DESCRIPTION OF THE TASK
Check every line of the data and copy the ones where "version" appears.

Extracted data entries
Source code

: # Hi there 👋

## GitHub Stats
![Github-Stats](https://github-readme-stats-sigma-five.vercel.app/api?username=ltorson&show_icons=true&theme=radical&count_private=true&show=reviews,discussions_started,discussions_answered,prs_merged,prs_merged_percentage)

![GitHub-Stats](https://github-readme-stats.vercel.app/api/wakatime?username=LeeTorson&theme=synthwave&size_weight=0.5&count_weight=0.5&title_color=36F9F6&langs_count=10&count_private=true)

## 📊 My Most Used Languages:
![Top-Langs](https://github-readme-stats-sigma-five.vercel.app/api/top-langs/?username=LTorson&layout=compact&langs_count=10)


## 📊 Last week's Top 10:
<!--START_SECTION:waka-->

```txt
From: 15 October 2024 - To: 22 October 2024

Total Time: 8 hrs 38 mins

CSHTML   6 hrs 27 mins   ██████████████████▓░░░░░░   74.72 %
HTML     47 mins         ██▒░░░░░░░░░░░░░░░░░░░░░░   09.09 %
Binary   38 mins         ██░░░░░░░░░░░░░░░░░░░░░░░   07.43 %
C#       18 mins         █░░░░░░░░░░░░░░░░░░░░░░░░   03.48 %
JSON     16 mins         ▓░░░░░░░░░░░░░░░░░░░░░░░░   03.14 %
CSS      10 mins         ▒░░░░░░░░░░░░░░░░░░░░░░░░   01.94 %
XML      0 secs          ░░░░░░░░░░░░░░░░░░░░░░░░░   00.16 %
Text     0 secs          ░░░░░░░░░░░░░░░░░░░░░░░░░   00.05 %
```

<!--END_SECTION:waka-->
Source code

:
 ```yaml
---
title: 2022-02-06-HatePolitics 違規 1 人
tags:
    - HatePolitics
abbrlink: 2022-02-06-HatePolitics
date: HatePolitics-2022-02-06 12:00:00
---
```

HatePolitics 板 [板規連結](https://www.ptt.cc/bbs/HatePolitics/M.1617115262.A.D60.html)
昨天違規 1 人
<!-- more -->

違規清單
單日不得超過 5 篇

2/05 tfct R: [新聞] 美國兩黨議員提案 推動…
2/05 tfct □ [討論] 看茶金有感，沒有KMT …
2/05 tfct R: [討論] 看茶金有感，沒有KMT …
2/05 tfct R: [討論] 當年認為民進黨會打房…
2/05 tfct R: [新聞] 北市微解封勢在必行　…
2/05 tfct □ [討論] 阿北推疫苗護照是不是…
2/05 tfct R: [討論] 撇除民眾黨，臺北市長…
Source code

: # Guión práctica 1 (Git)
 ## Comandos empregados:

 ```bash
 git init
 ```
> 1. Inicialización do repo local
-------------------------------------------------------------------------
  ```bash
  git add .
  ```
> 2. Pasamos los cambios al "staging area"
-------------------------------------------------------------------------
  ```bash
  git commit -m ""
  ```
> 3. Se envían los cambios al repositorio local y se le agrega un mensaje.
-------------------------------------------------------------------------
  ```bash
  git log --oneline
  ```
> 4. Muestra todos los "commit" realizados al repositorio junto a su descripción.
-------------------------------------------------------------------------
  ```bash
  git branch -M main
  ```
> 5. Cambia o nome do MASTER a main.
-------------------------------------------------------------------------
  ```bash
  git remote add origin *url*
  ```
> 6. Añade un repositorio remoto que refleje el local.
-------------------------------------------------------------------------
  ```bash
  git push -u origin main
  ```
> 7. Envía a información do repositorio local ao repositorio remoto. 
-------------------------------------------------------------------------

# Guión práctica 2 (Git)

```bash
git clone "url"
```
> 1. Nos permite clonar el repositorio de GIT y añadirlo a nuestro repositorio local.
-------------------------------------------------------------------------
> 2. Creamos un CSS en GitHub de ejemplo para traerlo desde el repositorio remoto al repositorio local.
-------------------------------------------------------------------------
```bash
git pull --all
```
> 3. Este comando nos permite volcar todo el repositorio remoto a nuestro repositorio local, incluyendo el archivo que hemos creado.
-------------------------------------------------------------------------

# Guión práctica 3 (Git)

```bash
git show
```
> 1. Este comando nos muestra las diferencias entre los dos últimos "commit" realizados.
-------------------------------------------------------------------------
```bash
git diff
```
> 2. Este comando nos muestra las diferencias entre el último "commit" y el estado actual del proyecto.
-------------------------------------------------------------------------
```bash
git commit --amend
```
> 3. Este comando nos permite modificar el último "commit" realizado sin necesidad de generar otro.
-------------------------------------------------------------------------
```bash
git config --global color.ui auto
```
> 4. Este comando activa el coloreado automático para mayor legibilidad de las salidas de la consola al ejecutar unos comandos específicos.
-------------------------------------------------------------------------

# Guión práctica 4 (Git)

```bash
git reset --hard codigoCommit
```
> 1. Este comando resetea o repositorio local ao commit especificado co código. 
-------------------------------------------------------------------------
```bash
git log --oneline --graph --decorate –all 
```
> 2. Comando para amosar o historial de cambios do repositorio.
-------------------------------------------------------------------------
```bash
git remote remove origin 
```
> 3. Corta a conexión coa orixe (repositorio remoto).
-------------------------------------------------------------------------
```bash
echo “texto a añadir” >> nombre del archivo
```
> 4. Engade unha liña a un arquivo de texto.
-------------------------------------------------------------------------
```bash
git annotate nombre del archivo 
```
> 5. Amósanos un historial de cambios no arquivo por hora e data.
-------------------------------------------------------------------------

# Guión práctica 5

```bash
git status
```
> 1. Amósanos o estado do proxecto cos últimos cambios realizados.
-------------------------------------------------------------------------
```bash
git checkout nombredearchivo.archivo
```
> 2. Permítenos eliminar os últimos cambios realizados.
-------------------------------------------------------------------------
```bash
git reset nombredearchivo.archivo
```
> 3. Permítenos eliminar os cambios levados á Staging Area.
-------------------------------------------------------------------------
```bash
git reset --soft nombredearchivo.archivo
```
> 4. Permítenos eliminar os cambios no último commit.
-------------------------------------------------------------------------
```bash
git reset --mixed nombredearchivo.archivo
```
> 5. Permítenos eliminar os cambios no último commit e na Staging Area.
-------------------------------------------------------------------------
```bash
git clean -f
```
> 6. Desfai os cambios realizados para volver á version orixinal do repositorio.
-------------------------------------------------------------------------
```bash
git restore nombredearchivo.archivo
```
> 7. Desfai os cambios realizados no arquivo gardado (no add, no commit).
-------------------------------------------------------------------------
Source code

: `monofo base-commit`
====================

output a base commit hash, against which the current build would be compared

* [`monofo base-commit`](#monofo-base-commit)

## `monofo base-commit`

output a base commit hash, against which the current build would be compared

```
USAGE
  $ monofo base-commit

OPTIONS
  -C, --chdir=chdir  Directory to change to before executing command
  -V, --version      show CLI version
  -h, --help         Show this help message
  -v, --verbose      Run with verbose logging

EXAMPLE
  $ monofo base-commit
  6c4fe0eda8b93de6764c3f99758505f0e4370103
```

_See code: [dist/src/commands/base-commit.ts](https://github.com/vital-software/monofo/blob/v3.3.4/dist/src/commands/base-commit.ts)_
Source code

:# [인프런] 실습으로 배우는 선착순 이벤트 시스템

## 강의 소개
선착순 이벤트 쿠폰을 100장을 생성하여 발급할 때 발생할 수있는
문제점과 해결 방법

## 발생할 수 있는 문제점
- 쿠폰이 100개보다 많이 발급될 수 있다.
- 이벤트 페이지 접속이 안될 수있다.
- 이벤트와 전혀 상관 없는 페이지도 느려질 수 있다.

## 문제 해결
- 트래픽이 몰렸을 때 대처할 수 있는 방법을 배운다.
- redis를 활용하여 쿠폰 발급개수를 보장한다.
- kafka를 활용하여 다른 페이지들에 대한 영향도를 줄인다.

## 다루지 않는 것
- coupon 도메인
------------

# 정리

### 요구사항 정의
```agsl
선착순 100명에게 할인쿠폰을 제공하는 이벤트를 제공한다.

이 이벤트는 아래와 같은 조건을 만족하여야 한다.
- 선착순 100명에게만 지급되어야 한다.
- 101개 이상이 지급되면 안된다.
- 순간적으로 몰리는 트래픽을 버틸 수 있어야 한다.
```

==

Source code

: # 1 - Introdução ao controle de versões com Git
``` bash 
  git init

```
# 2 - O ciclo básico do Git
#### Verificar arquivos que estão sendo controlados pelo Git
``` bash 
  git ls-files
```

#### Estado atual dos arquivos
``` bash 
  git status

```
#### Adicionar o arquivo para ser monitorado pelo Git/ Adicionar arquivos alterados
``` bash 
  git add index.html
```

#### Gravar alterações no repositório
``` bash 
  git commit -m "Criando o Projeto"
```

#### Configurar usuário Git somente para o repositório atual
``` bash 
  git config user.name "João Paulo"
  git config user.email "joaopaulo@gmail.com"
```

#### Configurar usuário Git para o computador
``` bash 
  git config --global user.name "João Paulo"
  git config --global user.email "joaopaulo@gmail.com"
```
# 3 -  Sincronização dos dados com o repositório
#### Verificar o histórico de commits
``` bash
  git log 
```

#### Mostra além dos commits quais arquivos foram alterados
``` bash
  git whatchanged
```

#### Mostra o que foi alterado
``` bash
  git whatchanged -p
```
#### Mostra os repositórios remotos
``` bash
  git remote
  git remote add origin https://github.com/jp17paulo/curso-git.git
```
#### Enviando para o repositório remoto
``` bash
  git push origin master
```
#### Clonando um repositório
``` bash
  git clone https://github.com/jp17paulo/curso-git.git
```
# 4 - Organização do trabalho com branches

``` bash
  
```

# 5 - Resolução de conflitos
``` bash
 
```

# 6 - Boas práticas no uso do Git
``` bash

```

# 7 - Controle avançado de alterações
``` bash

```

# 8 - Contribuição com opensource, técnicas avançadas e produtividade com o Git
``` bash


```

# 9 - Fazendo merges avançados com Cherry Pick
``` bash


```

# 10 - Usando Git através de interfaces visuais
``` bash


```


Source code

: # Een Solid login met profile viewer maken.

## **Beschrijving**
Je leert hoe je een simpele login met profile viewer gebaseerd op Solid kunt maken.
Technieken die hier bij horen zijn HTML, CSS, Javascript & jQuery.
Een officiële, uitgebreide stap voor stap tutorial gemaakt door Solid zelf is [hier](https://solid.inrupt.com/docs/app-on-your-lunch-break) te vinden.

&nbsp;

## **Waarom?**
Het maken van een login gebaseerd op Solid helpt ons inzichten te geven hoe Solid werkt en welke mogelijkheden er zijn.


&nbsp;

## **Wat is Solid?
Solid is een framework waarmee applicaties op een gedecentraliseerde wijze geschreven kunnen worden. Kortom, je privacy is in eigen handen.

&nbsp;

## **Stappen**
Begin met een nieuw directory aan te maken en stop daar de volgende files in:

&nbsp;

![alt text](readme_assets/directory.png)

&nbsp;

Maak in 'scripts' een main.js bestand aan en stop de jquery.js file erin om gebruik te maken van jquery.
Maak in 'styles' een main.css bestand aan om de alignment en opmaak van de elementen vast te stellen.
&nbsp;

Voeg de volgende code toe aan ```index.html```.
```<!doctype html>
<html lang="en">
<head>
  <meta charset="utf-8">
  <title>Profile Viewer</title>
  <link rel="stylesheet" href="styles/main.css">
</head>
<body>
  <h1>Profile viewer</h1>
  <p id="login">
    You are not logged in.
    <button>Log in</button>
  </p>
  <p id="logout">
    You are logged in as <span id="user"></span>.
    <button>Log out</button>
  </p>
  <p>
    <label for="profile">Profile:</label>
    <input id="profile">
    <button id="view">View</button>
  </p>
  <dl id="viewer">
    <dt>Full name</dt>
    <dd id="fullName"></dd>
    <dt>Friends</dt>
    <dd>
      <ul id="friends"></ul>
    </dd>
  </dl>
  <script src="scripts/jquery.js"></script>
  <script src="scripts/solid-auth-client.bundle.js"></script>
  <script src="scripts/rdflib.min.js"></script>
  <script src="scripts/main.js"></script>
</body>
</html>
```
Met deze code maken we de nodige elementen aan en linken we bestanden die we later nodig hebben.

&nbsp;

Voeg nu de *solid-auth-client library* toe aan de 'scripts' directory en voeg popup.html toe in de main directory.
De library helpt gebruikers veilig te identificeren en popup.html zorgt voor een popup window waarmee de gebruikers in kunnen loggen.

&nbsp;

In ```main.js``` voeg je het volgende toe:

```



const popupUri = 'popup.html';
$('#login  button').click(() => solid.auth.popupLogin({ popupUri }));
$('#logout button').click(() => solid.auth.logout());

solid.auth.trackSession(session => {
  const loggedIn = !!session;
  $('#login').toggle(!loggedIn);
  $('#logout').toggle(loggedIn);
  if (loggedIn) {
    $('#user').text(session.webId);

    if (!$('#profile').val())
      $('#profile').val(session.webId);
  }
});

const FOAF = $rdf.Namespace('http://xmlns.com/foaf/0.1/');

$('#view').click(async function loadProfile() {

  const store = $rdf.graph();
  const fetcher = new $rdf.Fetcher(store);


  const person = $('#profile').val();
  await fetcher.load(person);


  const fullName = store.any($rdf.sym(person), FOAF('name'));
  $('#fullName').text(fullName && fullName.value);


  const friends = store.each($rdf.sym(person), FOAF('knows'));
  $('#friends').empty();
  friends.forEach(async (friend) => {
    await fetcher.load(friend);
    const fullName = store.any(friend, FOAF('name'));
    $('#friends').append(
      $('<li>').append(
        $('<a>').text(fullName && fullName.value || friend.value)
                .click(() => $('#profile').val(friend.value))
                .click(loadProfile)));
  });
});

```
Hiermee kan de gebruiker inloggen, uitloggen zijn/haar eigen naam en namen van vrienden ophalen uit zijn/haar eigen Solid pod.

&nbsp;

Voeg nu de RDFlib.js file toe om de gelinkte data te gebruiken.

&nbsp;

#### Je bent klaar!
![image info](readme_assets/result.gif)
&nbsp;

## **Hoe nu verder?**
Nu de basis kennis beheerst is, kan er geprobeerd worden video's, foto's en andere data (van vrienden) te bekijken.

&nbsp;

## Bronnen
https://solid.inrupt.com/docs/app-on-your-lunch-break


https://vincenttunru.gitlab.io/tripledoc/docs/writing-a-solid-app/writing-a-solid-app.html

OUTPUT OF THE TASK
> 6. Desfai os cambios realizados para volver á version orixinal do repositorio.
  -V, --version      show CLI version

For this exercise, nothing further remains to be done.